Compile the Model¶

The AI/ML models compilation step compiles a pre-trained model defined in other formats (ONNX is preferred) into QPC (Qaic Program Container) format. This is required, since Cloud AI devices works on this format, to run inference.

A pretrained model can be compiled in three ways:

Using qaic-exec (Binary executable shipped with the Apps SDK). This CLI tool has support for all the latest compiler flags.
Using High Level Python APIs
Using C++ APIs

Before compiling model into QPC format:¶

Use ONNX format as input.
Try to squash the original model into a single file ONNX format.

Compilation using qaic-exec¶

The qaic-exec (QAic executor), a CLI tool, is used to compile the model. qaic-exec is a sophisticated tool with a number of arguments.
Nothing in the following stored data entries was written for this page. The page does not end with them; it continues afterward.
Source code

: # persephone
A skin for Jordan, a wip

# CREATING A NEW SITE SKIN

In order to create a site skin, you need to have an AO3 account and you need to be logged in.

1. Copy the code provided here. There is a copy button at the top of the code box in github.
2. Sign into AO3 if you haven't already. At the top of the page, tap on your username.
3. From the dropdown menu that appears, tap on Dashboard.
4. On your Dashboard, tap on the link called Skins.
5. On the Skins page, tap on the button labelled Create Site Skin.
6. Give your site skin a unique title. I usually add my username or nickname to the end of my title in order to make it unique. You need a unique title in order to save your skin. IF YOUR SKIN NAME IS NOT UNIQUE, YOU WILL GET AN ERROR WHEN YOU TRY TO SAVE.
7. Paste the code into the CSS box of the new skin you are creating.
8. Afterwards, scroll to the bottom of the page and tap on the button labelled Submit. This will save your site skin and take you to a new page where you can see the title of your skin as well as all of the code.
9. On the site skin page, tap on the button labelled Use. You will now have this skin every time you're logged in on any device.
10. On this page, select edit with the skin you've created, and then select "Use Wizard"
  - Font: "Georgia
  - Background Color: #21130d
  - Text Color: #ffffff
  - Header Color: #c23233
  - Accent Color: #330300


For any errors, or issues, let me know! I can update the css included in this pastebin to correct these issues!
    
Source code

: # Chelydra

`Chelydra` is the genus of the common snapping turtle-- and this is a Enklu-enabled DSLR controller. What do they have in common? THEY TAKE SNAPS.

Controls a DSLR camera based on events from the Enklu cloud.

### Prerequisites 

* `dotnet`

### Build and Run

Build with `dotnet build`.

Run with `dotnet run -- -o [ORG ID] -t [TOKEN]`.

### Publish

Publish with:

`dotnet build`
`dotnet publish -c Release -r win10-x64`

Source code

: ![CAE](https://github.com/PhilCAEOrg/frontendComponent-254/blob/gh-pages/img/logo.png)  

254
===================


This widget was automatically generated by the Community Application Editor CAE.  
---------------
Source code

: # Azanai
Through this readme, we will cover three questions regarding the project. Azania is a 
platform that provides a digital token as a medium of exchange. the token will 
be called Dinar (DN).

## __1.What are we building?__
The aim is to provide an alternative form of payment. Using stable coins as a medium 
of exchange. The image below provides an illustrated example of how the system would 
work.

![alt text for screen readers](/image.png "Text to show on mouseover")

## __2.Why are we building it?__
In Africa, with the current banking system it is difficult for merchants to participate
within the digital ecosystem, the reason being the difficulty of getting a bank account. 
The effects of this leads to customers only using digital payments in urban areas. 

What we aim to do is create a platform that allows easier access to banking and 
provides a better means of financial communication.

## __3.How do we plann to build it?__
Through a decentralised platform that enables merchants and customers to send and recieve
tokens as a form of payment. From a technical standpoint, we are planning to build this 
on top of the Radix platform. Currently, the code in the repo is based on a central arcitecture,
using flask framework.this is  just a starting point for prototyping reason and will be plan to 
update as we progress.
qaic-exec CLI is located at /opt/qti-aic/exec/qaic-exec

The tutorials and models folder (#FIXME) provides several examples of qaic- exec usage.

The help/usage command provides the extensive list of arguments and their descriptions for usage.

/opt/qti-aic/exec/qaic-exec -h
/opt/qti-aic/exec/qaic-exec --usage

Few of the frequently used arguments are additionally explained:

-m=<path>;, -model=<path> # specifies the path of input ONNX model

-onnx-define-symbol=<sym, value> # defines the names and values of the ONNX symbols that needed to be passed into the QPC.
  For example
 -onnx-define-symbol=sequence,10 # For single symbol
 -onnx-define-symbol=sequence,10 -onnx-define-symbol=batch_size,8 # For more than one symbol

-aic-num-cores=<numCores>
  The Cloud AI cards can have a number of Neural Signal Processing cores (a.k.a AI cores) based on the SKU. The Inferencing workload can be distributed among different cores, so that they can execute concurrently and can produce more efficient inferencing. Refer to Tune Performance section on how to set this value.

-ols= <1,2,4,8.. numCores>
  Factor to increase splitting of network operations for more fine-grained parallelism. Refer to Tune Performance section on how to set this value.

-mos= <1,2,4,8.. numCores>
  Effort level to reduce on-chip memory usage. Refer to Tune Performance section on how to set this value.

-multicast-weights
  Reduce DDR bandwidth by loading weights used on multiple-cores only once and multicasting to other cores.

-convert-to-fp16
  mandatory flag, ensures that compiled QPC executes all floating point computations on the AIC 100 device is 16-bit precision.

-batchsize=<numBatch>
  batchsize refers to number of number of input samples that can be passed to the model during inferencing. Ideally a careful selection of batch size can facilitate better parallel processing and hence a better throughput from the device. Tune performance section expands on batchsize selection.

-stats-batchsize=<numBatch>
  Set this value to numBatch. Used in performance statistics reporting

-aic-binary-dir=<path>
  specifies the output QPC path.

-aic-hw
  Mandatory flag. This flag enables the QPC to be run on hardware.

-compile-only
  Mandatory flag, allows to only compile and produce the QPC format file for the model and does not run the model with random data. Use qaic-runner CLI to execute the QPC.

-aic-hw-version=2.0
  The version string must be passed as "2.0" which is the .

-aic-profiling-type=<stats|trace|latency>
  Used in device level profiling. Refer to Profiler notebook under tutorials.

qaic-exec can also be used to dump the operators supported across onnx, tensorflow, pytorch, caffe or caffe2 ML frameworks.

/opt/qti-aic/exec/qaic-exec -operators-supported=<onnx | tensorflow | pytorch | caffe | caffe2>